Yep she is coming and man she is ready I think more then me.


----------



## RCaughman (Mar 2, 2010)

*obama's first cousin*



14 KING said:


> I will be therr shooting open B. Won out of open c in gainesville!


What an avitar


----------



## hound dog (Mar 2, 2010)

badcompany said:


> Heck they dont shoot real stuff do they?



Yep


----------



## kerbow01 (Mar 2, 2010)

hopefullly i can pull off another high finish so i can talk my dad into takin me to texas to keep up soy points lol


----------



## t8ter (Mar 4, 2010)

d-9 sat be there for the team shoot fri.


----------



## hound dog (Mar 4, 2010)

RAC is pulling out in the am and ready to go.


----------



## 12ptsteve (Mar 4, 2010)

dwayne,blake,mark lovett and i are leaving at 6:00 in the morn and about 10 others from 12 point will be there


----------



## Hunterrs (Mar 4, 2010)

Me, the boy and Big John are leaving around 8 in the morning.


----------



## stuffer (Mar 4, 2010)

me steve billy & leard are leaving at 5 am


----------



## hound dog (Mar 4, 2010)

Man it"s looks like a good crowd from GA.


----------



## hound dog (Mar 5, 2010)

I'm up and ready to get it on. See yall there.


----------



## Big John (Mar 5, 2010)

ok then


----------



## Archery Mom (Mar 5, 2010)

travel safe and let us all know how everyone is doing... we are cheering you all on, but a special cheer for Kailey and Blake... shootem straight....


----------



## alligood729 (Mar 5, 2010)

Out the door!

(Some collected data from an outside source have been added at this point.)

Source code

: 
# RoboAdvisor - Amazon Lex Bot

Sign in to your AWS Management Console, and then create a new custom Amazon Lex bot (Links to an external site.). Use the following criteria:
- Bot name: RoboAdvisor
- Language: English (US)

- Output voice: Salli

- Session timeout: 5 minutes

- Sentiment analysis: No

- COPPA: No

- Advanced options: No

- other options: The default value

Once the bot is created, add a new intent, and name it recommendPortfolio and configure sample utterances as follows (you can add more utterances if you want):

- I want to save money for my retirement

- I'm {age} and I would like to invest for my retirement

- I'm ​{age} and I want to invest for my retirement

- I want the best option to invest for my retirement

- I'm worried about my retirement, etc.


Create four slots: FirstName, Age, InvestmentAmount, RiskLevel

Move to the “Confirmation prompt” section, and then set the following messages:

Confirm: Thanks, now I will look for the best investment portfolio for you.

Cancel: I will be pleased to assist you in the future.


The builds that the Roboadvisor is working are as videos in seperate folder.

Everybody drive safely!!!


----------



## watermedic (Mar 5, 2010)

My buddy doen't get off of work until 5 or so. I guess we will leave around 6. See ya there!!

Chuck


----------



## Larry Rooks (Mar 5, 2010)

I'L  there Saturday, want be shooting but visiting the crowd.  Can't shoot for while, probably be July before I'm 
able to draw a bow again but I will be there to visit and
enjoy the crowds and old friends


----------



## rank bull (Mar 5, 2010)

i am ready got my pay check this mornin which was more than i was thought it was goin to be s which is always good i will there bright and early tomorrow mornin good luck to every one from ga


----------